Set down, please, exactly the lines below that run from the line with "about PEP 20." to the line with "Sparse is better than dense.", both lines included.

* Data *
== Segment start ==

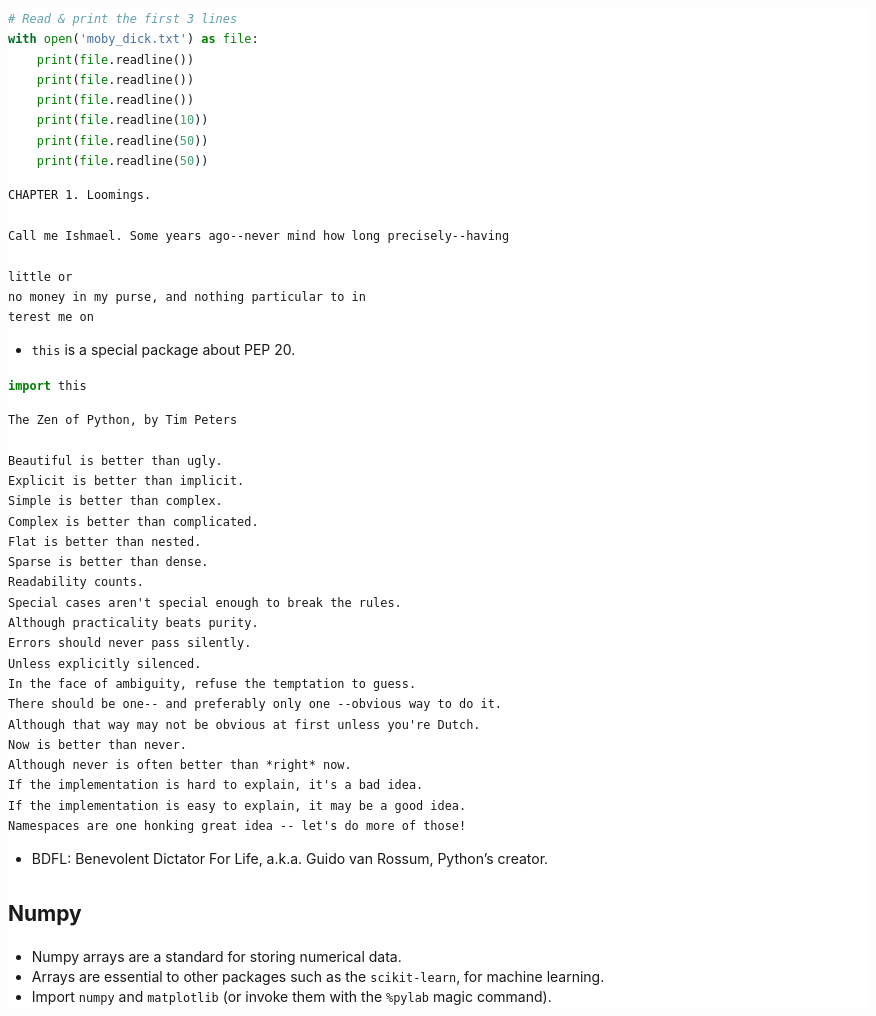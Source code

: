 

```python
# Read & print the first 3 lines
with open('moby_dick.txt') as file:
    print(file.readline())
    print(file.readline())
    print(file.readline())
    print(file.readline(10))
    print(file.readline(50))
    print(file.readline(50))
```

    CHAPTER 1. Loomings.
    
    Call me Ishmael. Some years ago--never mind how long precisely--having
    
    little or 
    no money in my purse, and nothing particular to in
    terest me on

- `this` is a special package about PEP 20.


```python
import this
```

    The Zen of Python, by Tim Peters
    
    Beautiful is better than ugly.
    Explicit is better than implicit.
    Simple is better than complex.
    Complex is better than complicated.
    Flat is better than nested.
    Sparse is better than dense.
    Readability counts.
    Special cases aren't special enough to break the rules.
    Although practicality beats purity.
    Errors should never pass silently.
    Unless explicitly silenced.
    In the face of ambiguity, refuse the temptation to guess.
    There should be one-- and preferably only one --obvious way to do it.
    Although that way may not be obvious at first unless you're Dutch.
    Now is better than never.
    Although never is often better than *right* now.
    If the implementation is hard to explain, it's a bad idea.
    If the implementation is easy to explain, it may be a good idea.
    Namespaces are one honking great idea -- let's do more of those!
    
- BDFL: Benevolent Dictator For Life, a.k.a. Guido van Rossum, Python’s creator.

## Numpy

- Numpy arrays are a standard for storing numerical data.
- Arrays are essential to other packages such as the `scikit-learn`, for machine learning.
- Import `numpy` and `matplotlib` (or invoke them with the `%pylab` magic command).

== Segment end ==
== Segment start ==

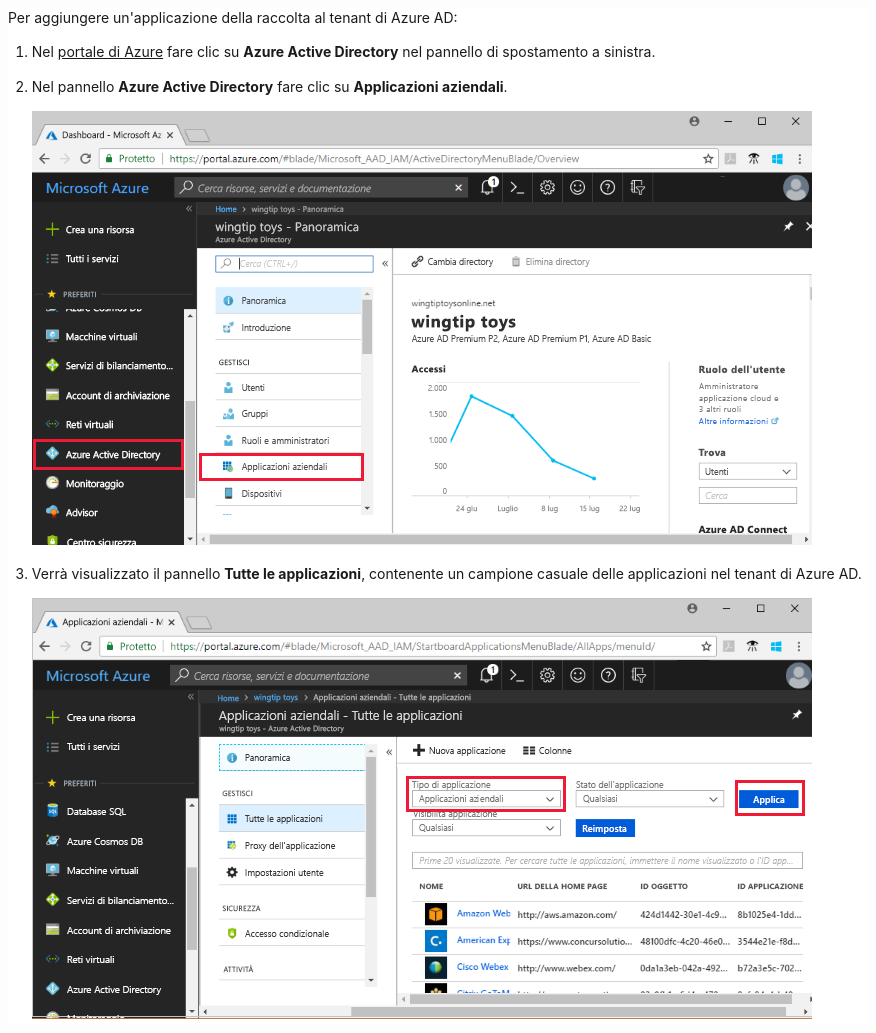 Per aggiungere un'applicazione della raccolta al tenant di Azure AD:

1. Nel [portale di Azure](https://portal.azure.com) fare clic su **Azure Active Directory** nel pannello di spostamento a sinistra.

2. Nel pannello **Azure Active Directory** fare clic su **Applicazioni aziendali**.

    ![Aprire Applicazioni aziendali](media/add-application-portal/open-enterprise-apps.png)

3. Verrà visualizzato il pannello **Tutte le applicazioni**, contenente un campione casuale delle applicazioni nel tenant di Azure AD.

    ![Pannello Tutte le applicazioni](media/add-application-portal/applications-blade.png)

== Segment end ==
== Segment start ==

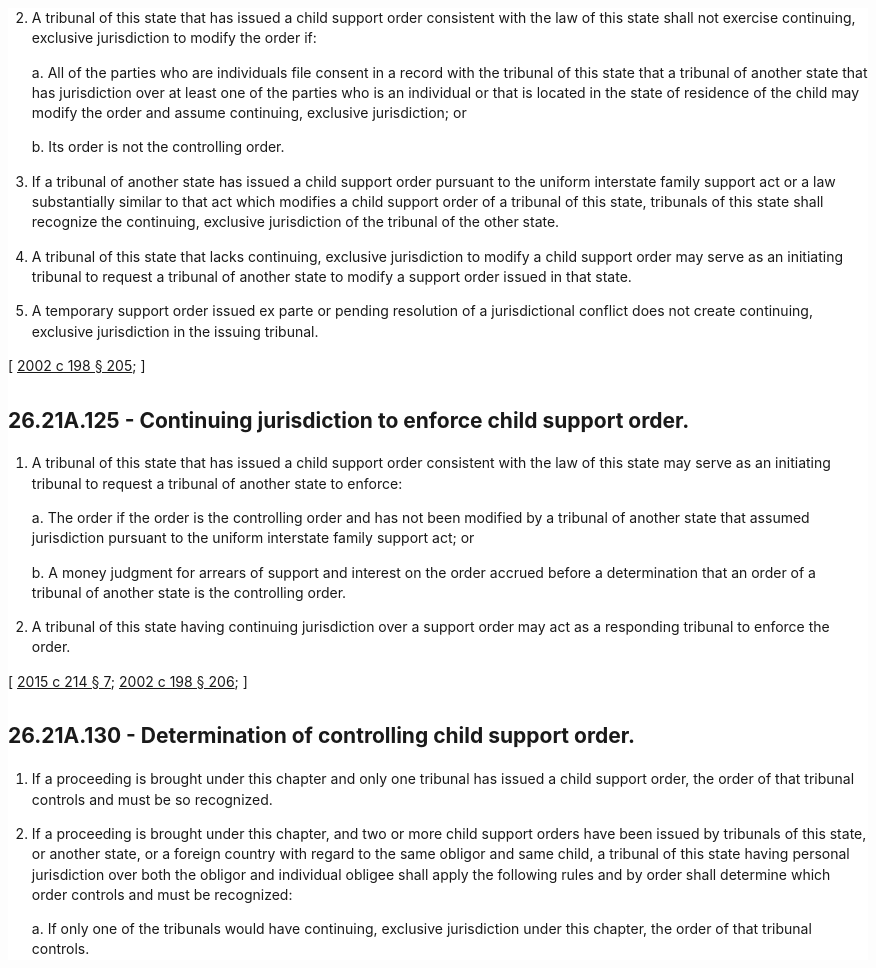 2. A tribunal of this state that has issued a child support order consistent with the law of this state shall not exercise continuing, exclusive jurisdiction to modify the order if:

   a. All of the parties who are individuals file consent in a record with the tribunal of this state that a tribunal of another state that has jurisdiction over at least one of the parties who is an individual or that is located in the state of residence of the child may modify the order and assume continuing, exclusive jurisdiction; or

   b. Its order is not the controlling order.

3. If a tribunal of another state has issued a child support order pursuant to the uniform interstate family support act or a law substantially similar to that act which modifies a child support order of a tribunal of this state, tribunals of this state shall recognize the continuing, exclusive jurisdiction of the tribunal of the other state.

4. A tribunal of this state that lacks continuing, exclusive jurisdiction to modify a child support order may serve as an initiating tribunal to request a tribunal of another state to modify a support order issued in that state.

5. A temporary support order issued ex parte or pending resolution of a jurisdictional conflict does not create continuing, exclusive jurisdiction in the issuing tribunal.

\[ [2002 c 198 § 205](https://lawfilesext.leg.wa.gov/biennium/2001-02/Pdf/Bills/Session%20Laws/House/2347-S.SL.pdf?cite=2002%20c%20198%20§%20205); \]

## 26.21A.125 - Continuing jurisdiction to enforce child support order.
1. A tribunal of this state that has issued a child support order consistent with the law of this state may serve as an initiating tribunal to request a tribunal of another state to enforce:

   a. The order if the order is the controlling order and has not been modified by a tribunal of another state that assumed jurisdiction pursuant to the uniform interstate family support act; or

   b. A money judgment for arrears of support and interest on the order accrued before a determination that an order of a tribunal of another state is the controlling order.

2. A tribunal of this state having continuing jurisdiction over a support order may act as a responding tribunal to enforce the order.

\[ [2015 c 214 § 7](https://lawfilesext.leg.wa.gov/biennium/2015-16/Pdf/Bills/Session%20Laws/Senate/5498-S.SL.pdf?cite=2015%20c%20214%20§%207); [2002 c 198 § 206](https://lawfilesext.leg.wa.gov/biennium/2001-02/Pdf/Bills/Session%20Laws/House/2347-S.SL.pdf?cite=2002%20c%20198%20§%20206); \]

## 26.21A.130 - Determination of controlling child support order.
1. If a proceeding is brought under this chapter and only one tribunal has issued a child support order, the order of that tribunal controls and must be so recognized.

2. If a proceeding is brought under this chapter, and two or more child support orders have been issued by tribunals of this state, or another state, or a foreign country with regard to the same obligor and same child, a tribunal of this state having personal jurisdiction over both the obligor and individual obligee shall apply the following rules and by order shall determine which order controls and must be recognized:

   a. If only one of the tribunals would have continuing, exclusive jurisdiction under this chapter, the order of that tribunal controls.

== Segment end ==

* Output below *
- `this` is a special package about PEP 20.


```python
import this
```

    The Zen of Python, by Tim Peters
    
    Beautiful is better than ugly.
    Explicit is better than implicit.
    Simple is better than complex.
    Complex is better than complicated.
    Flat is better than nested.
    Sparse is better than dense.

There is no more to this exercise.